Il reste un instant indécis s'il doit entrer dans le jardin et frapper à la
porte de la cuisine ou bien poursuivre... Mais ensuite, il continue sa route
sans s'arrêter. Le voilà maintenant dans la ruelle où se trouve sa maison. On
voit déjà le balancement tourmenté des oliviers sur le talus auquel la maison
s'adosse, on les voit se balancer noirs sur le ciel noir.
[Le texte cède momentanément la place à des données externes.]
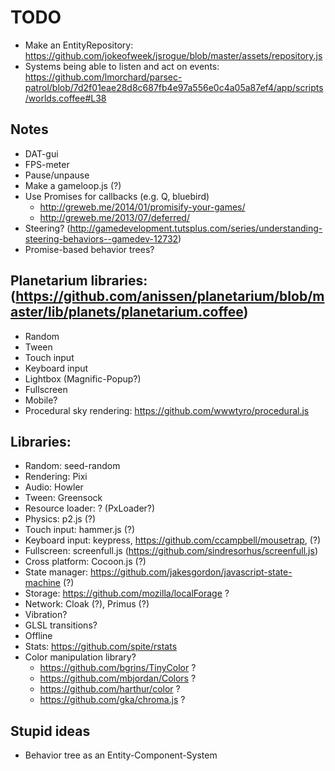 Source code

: 
# TODO
* Make an EntityRepository: https://github.com/jokeofweek/jsrogue/blob/master/assets/repository.js
* Systems being able to listen and act on events: https://github.com/lmorchard/parsec-patrol/blob/7d2f01eae28d8c687fb4e97a556e0c4a05a87ef4/app/scripts/worlds.coffee#L38

## Notes
* DAT-gui
* FPS-meter
* Pause/unpause
* Make a gameloop.js (?)
* Use Promises for callbacks (e.g. Q, bluebird)
    - http://greweb.me/2014/01/promisify-your-games/
    - http://greweb.me/2013/07/deferred/
* Steering? (http://gamedevelopment.tutsplus.com/series/understanding-steering-behaviors--gamedev-12732)
* Promise-based behavior trees?

## Planetarium libraries: (https://github.com/anissen/planetarium/blob/master/lib/planets/planetarium.coffee)
* Random
* Tween
* Touch input
* Keyboard input
* Lightbox (Magnific-Popup?)
* Fullscreen
* Mobile?
* Procedural sky rendering: https://github.com/wwwtyro/procedural.js

## Libraries:
* Random: seed-random
* Rendering: Pixi
* Audio: Howler
* Tween: Greensock
* Resource loader: ? (PxLoader?)
* Physics: p2.js (?)
* Touch input: hammer.js (?)
* Keyboard input: keypress, https://github.com/ccampbell/mousetrap,  (?)
* Fullscreen: screenfull.js (https://github.com/sindresorhus/screenfull.js)
* Cross platform: Cocoon.js (?)
* State manager: https://github.com/jakesgordon/javascript-state-machine (?)
* Storage: https://github.com/mozilla/localForage ?
* Network: Cloak (?), Primus (?)
* Vibration?
* GLSL transitions?
* Offline
* Stats: https://github.com/spite/rstats
* Color manipulation library?
    * https://github.com/bgrins/TinyColor ?
    * https://github.com/mbjordan/Colors ?
    * https://github.com/harthur/color ?
    * https://github.com/gka/chroma.js ?

## Stupid ideas
* Behavior tree as an Entity-Component-System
Il hâte le pas. Il
arrive à la porte, il écoute attentivement. Il est si facile d'entendre ce
qui se passe dans cette maison si petite ! Il suffit d'appuyer l'oreille
sur l'huisserie pour n'avoir que quelques centimètres de bois de la porte
entre celui qui écoute et celui qui parle... Et pourtant il n'entend aucune
voix.
"Il est tard, soupire-t-il. J'attendrai l'aube pour frapper."
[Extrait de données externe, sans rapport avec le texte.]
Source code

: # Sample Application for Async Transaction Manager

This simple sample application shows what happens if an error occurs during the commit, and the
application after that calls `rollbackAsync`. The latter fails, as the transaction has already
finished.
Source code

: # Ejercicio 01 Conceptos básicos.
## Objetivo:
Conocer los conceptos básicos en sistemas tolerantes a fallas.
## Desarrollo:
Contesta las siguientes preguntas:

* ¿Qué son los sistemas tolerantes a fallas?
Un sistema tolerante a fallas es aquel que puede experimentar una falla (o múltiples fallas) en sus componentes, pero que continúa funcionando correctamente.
Mais au moment où il va s'éloigner, il est rejoint par le bruit rythmique du
métier à tisser. Il sourit, il dit : "Elle est levée. Elle tisse.
C'est sûrement elle... C'est bien la cadence de Maman."
Je ne puis voir son visage, mais je suis certaine qu'il sourit, car il y a un
sourire dans sa voix qui d'abord était triste et maintenant est gaie.
Il frappe. Le bruit cesse un moment et puis voilà le bruit d'un siège que
l'on repousse et puis la voix argentine qui demande : "Qui
frappe ?"
"Moi, Maman !"
"Mon Fils !" un doux cri de joie, un cri, bien que tenu dans
un registre bas. On entend le bruit du verrou et son déplacement. et la porte
s'ouvre, faisant apparaître une déchirure d'or sur le noir de la nuit. Marie
tombe dans les bras de Jésus, là sur le seuil, comme si Lui ne pouvait
attendre une minute pour la recevoir, et elle pour se jeter sur ce Cœur.
"Fils ! Fils ! Mon Fils !" Les baisers et les douces
paroles de "Maman-Fils"... Ensuite ils entrent; et la porte se
referme doucement.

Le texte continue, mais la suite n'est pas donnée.